Spending a couple of days at the lake was both diverting and unsettling. I had forgotten how beautiful Manitoba beaches were, the sand like powdered sugar. Lake Winnipeg reminded me of Lake Michigan—vast and moody, with no end in sight. The surroundings soothed my frayed nerves, and the earthy smells of lake water and pine trees drifted around me, encouraging me simply to breathe in, breathe out.
Yet this reunion business was bewildering at best. Even as I welcomed the warm embrace of the sun and the comforting sound of the waves, I knew my dad was still dying. The unknown was so terribly unsettling. I’ve since come to realize that it’s sometimes worse to agonize and wonder how a loved one will die than to learn of the actual death itself. All the time we were at the cottage, my conflicting loyalties were pinging inside me like a black box at the bottom of the ocean.

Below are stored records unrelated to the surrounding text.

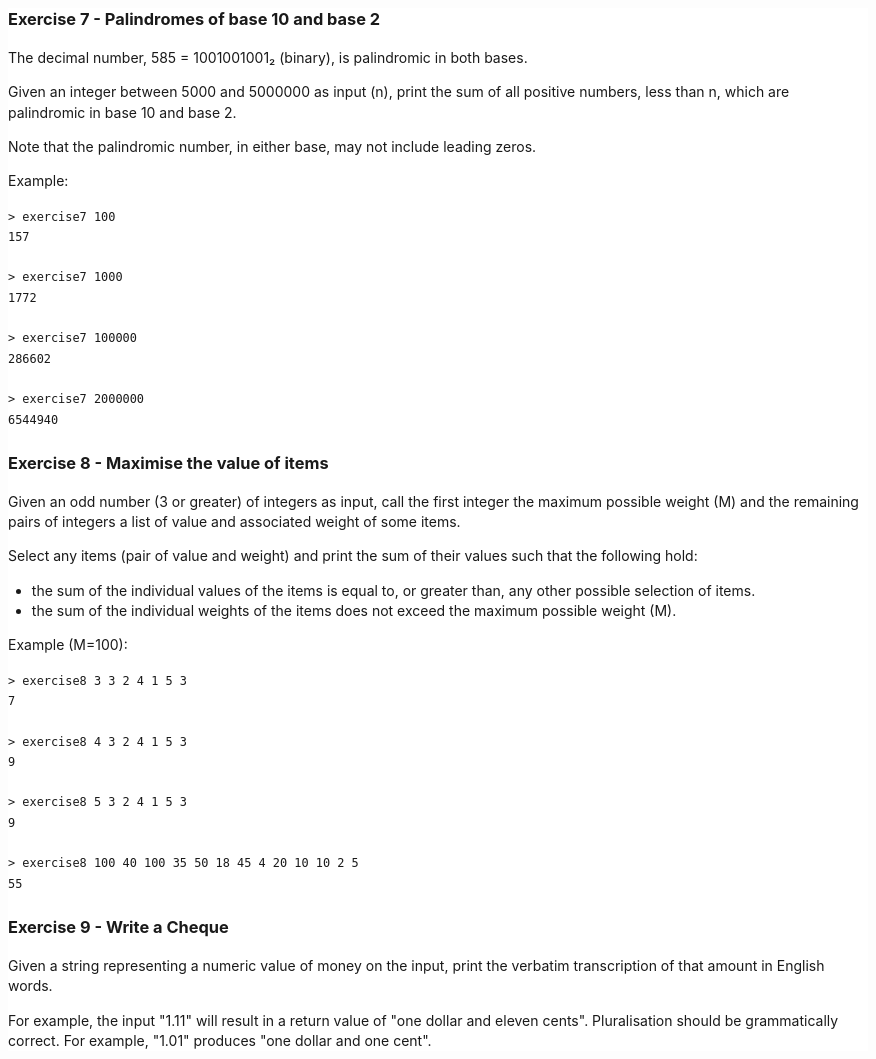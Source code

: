 ### Exercise 7 - Palindromes of base 10 and base 2

The decimal number, 585 = 1001001001₂ (binary), is palindromic in both bases.

Given an integer between 5000 and 5000000 as input (n), print the sum of all 
positive numbers, less than n, which are palindromic in base 10 and base 2.

Note that the palindromic number, in either base, may not include leading zeros.

Example:

    > exercise7 100
    157

    > exercise7 1000
    1772

    > exercise7 100000
    286602

    > exercise7 2000000
    6544940

### Exercise 8 - Maximise the value of items

Given an odd number (3 or greater) of integers as input, call the first integer 
the maximum possible weight (M) and the remaining pairs of integers a list of 
value and associated weight of some items.

Select any items (pair of value and weight) and print the sum of their values 
such that the following hold:

* the sum of the individual values of the items is equal to, or greater than, 
any other possible selection of items.
* the sum of the individual weights of the items does not exceed the maximum 
possible weight (M).

Example (M=100):

    > exercise8 3 3 2 4 1 5 3
    7

    > exercise8 4 3 2 4 1 5 3
    9

    > exercise8 5 3 2 4 1 5 3
    9

    > exercise8 100 40 100 35 50 18 45 4 20 10 10 2 5
    55

### Exercise 9 - Write a Cheque

Given a string representing a numeric value of money on the input, print the 
verbatim transcription of that amount in English words.

For example, the input "1.11" will result in a return value of "one dollar and 
eleven cents". Pluralisation should be grammatically correct. For example, 
"1.01" produces "one dollar and one cent".
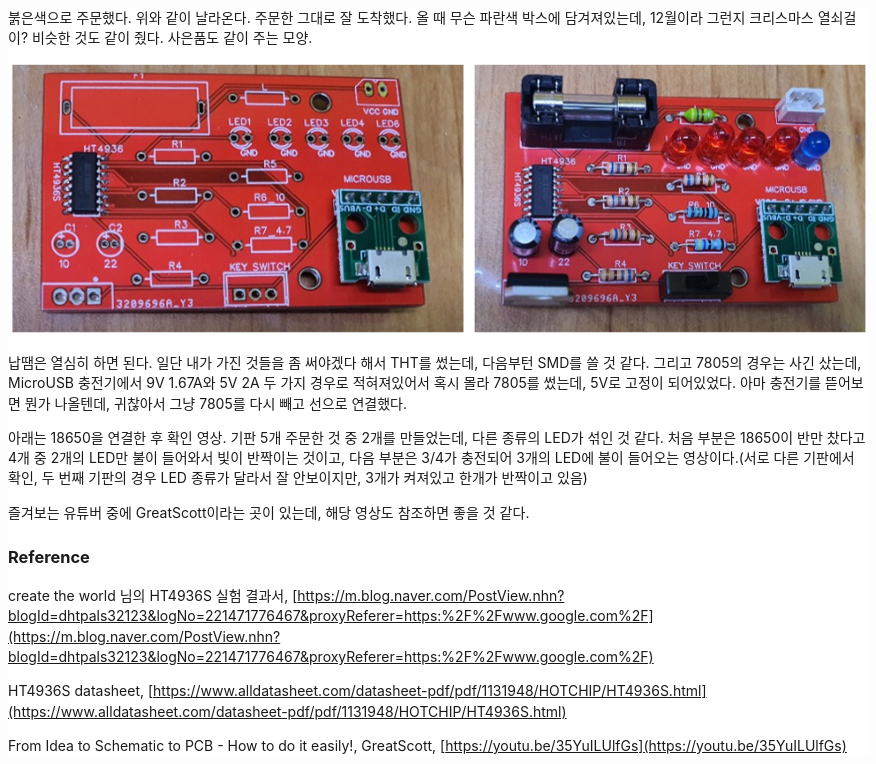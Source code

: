  붉은색으로 주문했다. 위와 같이 날라온다. 주문한 그대로 잘 도착했다. 올 때 무슨 파란색 박스에 담겨져있는데, 12월이라 그런지 크리스마스 열쇠걸이? 비슷한 것도 같이 줬다. 사은품도 같이 주는 모양.

![img22](https://raw.githubusercontent.com/ReaperMaKNaE/reapermaknae.github.io/main/assets/img/20201213-22.png)

 납땜은 열심히 하면 된다. 일단 내가 가진 것들을 좀 써야겠다 해서 THT를 썼는데, 다음부턴 SMD를 쓸 것 같다. 그리고 7805의 경우는 사긴 샀는데, MicroUSB 충전기에서 9V 1.67A와 5V 2A 두 가지 경우로 적혀져있어서 혹시 몰라 7805를 썼는데, 5V로 고정이 되어있었다. 아마 충전기를 뜯어보면 뭔가 나올텐데, 귀찮아서 그냥 7805를 다시 빼고 선으로 연결했다.

 아래는 18650을 연결한 후 확인 영상. 기판 5개 주문한 것 중 2개를 만들었는데, 다른 종류의 LED가 섞인 것 같다. 처음 부분은 18650이 반만 찼다고 4개 중 2개의 LED만 불이 들어와서 빛이 반짝이는 것이고, 다음 부분은 3/4가 충전되어 3개의 LED에 불이 들어오는 영상이다.(서로 다른 기판에서 확인, 두 번째 기판의 경우 LED 종류가 달라서 잘 안보이지만, 3개가 켜져있고 한개가 반짝이고 있음)

<iframe width="100%" height="315" src="https://www.youtube.com/embed/_0o4RhQED4g" frameborder="0" allowfullscreen></iframe>



 즐겨보는 유튜버 중에 GreatScott이라는 곳이 있는데, 해당 영상도 참조하면 좋을 것 같다.

<iframe width="100%" height="315" src="https://www.youtube.com/embed/35YuILUlfGs" frameborder="0" allowfullscreen></iframe>



### Reference

create the world 님의 HT4936S 실험 결과서, [https://m.blog.naver.com/PostView.nhn?blogId=dhtpals32123&logNo=221471776467&proxyReferer=https:%2F%2Fwww.google.com%2F](https://m.blog.naver.com/PostView.nhn?blogId=dhtpals32123&logNo=221471776467&proxyReferer=https:%2F%2Fwww.google.com%2F)

HT4936S datasheet, [https://www.alldatasheet.com/datasheet-pdf/pdf/1131948/HOTCHIP/HT4936S.html](https://www.alldatasheet.com/datasheet-pdf/pdf/1131948/HOTCHIP/HT4936S.html)

From Idea to Schematic to PCB - How to do it easily!, GreatScott, [https://youtu.be/35YuILUlfGs](https://youtu.be/35YuILUlfGs)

But there was something right, too, about being on that beach. We enjoyed hanging out with Aunt Liz, who was rocking a black bikini. Aunt Liz’s personality was chummy, languid, and loose in the joints. She jangled with bracelets and good vibrations. (Note to self: Folk dancing is obviously good for the stomach, if one’s aunt has a better stomach than her non-folk-dancing niece.)
It felt natural to listen to my biological sister, Danica, tell me about her job and friendships. I had met Danica for the first time several years before, when Dora flew her to Grand Rapids to meet me. With four years between us, Danica looked enough like me for folks at my church and all over town to wonder if we were sisters. She had a keen sense of humor and a natural “aunt quality” of nurturing and fun.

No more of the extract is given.